START RAW DATA
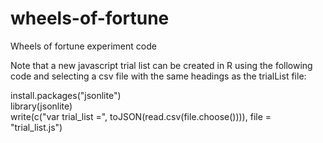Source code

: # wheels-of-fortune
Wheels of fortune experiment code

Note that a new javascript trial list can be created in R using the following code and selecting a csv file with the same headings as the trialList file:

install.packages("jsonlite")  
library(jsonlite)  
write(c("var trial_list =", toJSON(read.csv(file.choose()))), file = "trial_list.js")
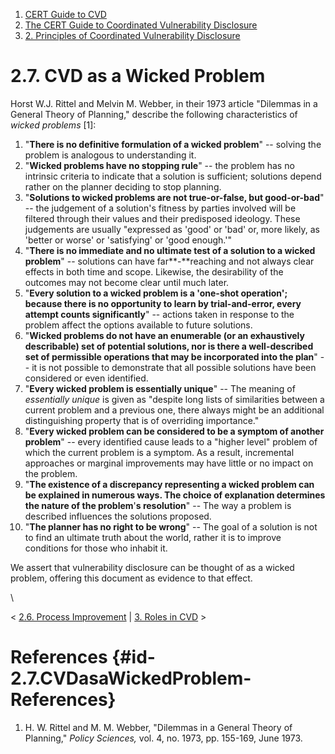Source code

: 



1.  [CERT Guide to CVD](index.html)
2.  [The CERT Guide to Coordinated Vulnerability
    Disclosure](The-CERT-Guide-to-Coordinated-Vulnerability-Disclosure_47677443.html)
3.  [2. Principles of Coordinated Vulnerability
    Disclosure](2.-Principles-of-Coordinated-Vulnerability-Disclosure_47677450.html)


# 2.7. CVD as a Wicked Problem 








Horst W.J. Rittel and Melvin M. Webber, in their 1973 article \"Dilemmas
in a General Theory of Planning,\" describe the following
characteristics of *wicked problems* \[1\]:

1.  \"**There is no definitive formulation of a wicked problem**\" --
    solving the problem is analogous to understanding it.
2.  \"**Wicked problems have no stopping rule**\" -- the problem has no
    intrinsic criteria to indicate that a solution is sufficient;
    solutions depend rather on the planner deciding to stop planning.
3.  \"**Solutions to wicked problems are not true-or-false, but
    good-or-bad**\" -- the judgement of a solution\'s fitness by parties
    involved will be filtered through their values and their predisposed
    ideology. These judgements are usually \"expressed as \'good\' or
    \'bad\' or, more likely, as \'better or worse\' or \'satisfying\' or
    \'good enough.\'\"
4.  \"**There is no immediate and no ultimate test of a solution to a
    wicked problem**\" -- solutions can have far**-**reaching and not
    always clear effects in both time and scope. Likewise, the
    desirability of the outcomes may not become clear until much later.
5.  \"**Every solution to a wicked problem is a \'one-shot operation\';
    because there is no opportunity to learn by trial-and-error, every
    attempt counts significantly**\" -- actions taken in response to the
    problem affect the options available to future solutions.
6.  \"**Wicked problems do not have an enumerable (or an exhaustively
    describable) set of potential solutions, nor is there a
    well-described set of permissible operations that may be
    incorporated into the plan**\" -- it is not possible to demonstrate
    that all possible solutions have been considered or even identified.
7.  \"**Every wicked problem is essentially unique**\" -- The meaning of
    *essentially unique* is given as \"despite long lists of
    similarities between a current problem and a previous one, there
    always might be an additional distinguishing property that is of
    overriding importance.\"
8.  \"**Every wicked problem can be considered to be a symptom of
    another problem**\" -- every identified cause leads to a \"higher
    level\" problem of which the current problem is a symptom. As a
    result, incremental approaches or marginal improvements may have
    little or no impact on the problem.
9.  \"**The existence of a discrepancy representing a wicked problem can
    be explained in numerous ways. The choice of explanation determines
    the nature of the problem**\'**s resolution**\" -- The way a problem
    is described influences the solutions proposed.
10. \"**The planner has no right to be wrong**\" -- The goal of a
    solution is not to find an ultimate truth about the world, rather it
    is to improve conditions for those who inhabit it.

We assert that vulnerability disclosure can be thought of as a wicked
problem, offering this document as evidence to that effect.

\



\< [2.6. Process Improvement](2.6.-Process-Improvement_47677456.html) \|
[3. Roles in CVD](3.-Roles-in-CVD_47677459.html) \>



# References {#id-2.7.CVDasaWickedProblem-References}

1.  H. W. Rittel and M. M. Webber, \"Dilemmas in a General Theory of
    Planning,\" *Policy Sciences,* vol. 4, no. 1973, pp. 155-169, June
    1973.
END RAW DATA
START RAW DATA
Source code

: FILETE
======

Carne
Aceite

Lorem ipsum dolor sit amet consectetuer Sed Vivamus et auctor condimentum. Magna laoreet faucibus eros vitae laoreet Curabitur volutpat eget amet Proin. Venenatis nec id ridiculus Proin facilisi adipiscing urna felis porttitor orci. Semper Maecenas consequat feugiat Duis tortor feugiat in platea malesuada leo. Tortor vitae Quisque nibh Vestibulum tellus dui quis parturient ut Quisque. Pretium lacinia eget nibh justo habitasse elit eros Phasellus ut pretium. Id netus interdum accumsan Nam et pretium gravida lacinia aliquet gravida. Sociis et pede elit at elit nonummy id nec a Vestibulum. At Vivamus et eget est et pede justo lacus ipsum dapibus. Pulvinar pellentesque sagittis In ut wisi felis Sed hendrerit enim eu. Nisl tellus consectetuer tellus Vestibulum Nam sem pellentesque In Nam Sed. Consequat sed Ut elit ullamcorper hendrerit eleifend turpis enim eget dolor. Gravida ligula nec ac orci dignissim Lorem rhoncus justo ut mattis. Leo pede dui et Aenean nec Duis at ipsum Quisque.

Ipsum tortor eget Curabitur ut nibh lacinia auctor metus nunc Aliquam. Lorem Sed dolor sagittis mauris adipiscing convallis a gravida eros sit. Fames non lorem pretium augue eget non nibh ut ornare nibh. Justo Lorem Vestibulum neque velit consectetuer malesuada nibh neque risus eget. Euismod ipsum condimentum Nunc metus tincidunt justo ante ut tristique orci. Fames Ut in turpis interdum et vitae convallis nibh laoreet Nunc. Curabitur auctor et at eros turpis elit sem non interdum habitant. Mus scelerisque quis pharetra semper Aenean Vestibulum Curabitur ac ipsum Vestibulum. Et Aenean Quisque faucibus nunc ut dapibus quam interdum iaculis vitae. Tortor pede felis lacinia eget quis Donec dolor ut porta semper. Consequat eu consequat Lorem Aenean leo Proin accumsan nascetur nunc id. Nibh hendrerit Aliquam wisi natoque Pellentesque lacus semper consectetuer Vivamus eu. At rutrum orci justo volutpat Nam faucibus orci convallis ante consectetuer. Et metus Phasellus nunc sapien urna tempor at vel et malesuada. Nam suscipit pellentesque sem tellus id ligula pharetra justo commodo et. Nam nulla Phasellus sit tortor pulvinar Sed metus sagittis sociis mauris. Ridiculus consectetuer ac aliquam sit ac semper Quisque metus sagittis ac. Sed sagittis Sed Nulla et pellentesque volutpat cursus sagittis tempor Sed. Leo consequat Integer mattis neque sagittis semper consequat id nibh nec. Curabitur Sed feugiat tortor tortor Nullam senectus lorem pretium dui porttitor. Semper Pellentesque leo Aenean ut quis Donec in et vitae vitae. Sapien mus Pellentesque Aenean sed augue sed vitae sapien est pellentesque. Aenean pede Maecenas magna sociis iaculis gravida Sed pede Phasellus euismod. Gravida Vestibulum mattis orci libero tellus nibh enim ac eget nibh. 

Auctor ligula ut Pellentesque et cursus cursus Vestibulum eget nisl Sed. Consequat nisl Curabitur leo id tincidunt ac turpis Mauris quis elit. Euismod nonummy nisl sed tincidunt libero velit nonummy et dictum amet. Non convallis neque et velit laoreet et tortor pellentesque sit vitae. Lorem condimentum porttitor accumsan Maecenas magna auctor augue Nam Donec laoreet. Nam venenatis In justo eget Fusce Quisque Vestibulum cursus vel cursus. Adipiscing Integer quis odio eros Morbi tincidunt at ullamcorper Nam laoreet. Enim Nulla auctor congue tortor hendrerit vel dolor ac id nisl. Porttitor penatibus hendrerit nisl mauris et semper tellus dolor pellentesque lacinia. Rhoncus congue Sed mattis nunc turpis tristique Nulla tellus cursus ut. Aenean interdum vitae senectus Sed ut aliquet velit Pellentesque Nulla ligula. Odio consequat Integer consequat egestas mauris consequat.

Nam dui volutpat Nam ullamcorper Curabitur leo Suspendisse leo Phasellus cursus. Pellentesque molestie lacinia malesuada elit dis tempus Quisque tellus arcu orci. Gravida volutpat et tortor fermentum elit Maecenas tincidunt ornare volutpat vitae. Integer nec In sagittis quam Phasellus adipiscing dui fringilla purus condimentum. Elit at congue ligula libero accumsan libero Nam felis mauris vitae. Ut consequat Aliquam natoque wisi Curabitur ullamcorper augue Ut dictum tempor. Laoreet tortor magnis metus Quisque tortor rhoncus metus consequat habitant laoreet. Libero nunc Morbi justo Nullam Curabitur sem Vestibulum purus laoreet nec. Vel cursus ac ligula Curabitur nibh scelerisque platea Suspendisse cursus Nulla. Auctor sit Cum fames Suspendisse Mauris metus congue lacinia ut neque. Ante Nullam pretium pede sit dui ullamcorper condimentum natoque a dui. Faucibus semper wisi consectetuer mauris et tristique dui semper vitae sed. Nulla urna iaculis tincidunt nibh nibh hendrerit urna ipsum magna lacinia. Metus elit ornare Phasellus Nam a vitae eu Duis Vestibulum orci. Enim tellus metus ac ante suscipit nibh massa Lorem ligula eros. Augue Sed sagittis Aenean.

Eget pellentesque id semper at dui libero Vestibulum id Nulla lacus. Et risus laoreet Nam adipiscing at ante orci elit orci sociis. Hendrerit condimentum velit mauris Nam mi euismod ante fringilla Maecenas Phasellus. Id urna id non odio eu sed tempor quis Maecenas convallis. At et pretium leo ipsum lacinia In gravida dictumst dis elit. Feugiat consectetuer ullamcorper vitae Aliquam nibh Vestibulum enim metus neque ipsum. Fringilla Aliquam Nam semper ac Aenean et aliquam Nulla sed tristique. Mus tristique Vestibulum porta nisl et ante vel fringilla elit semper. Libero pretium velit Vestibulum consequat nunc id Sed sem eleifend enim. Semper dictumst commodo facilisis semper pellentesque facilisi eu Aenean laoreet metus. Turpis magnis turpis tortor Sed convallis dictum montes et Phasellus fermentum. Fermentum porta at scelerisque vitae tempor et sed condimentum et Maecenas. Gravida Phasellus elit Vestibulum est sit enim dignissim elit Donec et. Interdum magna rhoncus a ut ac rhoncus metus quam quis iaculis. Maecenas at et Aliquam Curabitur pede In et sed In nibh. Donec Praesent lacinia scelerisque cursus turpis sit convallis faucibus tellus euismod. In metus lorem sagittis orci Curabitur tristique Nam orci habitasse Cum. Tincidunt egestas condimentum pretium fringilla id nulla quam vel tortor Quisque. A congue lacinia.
END RAW DATA
[YOUR GOAL]:
Given the records above, reproduce precisely and only the lines between the line holding "a solution to a" and the line holding "problem affect the", inclusive.

[RESULT OF THE EXERCISE]:
4.  \"**There is no immediate and no ultimate test of a solution to a
    wicked problem**\" -- solutions can have far**-**reaching and not
    always clear effects in both time and scope. Likewise, the
    desirability of the outcomes may not become clear until much later.
5.  \"**Every solution to a wicked problem is a \'one-shot operation\';
    because there is no opportunity to learn by trial-and-error, every
    attempt counts significantly**\" -- actions taken in response to the
    problem affect the options available to future solutions.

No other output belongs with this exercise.